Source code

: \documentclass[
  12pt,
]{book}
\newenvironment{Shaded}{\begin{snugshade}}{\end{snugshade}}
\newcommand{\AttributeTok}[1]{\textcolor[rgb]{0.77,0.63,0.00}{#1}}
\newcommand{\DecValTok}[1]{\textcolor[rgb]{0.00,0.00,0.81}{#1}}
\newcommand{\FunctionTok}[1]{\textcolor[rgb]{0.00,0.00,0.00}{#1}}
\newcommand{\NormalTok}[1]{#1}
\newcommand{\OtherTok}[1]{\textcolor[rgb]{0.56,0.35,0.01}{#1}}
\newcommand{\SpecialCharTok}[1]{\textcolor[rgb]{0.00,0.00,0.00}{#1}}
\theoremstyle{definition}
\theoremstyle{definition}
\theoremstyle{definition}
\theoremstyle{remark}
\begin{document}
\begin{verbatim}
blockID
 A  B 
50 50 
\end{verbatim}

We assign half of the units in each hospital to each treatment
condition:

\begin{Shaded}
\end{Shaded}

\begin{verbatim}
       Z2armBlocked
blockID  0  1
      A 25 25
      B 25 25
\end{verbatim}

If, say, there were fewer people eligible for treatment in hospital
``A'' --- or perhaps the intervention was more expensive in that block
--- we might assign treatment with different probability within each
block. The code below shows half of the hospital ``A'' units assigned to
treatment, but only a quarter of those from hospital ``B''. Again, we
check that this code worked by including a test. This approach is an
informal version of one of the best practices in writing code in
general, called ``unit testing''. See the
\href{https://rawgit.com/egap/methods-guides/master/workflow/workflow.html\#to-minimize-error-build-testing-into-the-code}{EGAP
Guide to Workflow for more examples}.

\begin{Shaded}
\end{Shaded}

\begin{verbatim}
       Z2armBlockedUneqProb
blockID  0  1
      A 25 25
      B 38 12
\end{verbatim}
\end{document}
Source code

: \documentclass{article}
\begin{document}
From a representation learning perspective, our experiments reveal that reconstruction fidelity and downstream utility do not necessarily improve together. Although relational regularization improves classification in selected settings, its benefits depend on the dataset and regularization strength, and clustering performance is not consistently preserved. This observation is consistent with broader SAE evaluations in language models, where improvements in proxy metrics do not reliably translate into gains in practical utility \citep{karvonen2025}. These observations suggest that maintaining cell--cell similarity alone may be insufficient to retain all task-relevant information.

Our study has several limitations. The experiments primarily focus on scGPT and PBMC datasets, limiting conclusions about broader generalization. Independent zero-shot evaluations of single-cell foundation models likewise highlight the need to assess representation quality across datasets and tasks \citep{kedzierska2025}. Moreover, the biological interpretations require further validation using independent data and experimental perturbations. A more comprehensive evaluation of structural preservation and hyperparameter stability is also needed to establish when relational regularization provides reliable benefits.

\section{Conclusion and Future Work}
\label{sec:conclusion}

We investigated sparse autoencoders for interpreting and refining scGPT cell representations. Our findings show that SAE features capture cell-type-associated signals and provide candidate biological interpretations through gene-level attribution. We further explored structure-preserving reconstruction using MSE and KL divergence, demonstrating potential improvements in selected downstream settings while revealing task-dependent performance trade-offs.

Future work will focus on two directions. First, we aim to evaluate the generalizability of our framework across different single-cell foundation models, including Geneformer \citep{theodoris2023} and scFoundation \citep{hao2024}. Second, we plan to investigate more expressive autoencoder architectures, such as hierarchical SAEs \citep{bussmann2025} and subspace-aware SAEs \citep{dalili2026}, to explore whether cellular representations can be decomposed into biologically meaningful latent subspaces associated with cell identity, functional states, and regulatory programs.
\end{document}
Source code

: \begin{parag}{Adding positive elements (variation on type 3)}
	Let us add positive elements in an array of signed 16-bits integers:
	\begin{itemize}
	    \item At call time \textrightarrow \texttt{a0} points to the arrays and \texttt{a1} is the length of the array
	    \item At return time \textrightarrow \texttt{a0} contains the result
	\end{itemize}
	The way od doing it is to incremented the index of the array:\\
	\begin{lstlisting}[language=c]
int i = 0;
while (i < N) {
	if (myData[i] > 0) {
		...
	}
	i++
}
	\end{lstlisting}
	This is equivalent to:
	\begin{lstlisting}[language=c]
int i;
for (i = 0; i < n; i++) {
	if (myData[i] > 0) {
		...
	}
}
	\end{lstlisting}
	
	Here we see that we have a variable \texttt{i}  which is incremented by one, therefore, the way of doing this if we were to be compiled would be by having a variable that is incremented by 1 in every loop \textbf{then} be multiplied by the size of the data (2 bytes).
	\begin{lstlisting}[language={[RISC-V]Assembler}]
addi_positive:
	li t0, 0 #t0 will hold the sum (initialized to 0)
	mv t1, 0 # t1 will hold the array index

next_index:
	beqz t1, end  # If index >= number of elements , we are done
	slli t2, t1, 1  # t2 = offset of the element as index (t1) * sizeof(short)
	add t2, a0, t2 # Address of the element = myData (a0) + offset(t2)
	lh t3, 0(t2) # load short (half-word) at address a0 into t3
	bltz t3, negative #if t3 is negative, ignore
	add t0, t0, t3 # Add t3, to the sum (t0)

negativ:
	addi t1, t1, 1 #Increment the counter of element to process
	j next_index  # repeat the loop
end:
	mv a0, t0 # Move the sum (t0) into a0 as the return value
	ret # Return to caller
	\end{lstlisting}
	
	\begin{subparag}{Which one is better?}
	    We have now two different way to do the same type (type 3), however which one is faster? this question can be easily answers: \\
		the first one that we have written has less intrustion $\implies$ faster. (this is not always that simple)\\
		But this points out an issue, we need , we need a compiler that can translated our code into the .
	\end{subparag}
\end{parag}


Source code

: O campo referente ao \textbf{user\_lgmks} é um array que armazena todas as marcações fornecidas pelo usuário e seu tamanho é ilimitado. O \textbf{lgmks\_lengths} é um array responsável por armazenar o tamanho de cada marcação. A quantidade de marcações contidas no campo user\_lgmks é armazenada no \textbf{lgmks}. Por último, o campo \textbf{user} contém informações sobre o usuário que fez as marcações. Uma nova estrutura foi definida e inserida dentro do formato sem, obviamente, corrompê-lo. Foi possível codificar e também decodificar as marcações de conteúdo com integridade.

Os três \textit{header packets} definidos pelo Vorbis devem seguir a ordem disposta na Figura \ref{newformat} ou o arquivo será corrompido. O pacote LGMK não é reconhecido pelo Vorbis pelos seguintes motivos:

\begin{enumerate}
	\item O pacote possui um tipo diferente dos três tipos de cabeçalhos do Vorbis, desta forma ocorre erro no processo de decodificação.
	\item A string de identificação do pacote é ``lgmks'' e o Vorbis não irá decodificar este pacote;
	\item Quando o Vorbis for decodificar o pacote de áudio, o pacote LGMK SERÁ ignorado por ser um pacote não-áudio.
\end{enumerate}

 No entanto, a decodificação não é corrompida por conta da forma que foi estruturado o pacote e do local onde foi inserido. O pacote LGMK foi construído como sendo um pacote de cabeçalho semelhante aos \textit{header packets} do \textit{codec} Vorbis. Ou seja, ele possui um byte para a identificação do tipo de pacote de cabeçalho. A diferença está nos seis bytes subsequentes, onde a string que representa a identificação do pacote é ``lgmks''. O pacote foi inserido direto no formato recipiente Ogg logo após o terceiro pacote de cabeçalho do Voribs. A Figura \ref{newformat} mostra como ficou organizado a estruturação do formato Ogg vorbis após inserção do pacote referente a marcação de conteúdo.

**ACTION ITEM:** Search the listing for the word "texttt" and return each line that holds it.

**TASK RESULT:**
	    \item At call time \textrightarrow \texttt{a0} points to the arrays and \texttt{a1} is the length of the array
	    \item At return time \textrightarrow \texttt{a0} contains the result
	Here we see that we have a variable \texttt{i}  which is incremented by one, therefore, the way of doing this if we were to be compiled would be by having a variable that is incremented by 1 in every loop \textbf{then} be multiplied by the size of the data (2 bytes).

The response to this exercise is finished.